To deal with the increasing demand on the National Airspace System (NAS), U.S. government and U.S. agencies have been planning the Next Generation Air Transportation System (NextGen) which will transform the National Airspace System (NAS). Similarly, Europe has been addressing the transformation of the European Air Space through EUROCONTROL. This transformation is referred to as Single European Sky ATM Research (SESAR). One important enabler in both the NextGen and SESAR architectures is the Automatic Dependent Surveillance - Broadcast (ADS-B).

In the current ADS-B implementation information regarding the aircraft state is transmitted through the Mode-S Extended Squitter (ES) or the Universal Access Transmitter (UAT) at an update rate of about 2Hz. The transmitted state information includes airborne position (latitude, longitude, altitude) and airborne velocity (ground track, groundspeed, NS velocity, EW velocity, vertical rate).

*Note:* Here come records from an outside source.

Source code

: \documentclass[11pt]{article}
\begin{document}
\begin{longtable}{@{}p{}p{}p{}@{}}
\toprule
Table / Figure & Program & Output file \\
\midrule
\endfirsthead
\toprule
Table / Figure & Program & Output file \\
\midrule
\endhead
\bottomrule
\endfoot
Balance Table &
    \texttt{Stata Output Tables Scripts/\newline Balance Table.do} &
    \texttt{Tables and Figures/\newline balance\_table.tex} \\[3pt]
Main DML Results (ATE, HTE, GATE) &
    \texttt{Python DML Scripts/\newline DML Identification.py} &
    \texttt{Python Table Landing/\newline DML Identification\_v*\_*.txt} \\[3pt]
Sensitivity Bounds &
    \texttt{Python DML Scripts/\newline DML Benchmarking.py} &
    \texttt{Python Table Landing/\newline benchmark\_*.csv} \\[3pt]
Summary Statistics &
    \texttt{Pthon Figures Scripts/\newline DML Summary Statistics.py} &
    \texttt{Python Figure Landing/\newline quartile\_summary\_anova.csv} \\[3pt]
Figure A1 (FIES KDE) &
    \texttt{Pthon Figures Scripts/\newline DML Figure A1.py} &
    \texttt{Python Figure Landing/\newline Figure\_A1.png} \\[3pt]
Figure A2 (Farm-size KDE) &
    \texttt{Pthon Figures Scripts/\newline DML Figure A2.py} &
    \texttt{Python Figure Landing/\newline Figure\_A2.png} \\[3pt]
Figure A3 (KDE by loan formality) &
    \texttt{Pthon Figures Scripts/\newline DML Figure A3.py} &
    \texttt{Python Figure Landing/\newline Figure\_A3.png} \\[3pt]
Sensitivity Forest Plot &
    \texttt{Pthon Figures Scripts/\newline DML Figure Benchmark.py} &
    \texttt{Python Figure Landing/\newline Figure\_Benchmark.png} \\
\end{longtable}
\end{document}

Besides position and velocity data, the aircraft also transmits a set of performance-related parameters including the navigation accuracy category for position, NACP, the navigation accuracy category for velocity, NACV, the navigation integrity category, NIC, and the surveillance integrity level, SIL. The values of these performance parameters are completely determined by the navigation sensor that is used as an input to the ADS-B receiver such as GNSS Ground-based Augmentation System (GBAS) or Space-based Augmentation System (SBAS) receivers.

In the proposed ADS-B implementation the participant would transmit raw measurements or encoded raw measurements through the ADS-B datalinks (Mode-S Extended Squitter or UAT) rather than transmitting the position, velocity, accuracy and integrity information. The receiver can then combine the incoming measurements with his own measurements to establish a track of the target. Advantages of this method are increased observability, independence on of a datum reference, the availability of an intrinsic duality indicator through the estimator´s covariance matrix, a guaranteed incorporation of existing correlations in the estimator, optimal weighting of the measurements, and the ability to perform data screening and other integrity methods such as including both conventional and advanced receiver autonomous integrity monitoring (RAIM) algorithms.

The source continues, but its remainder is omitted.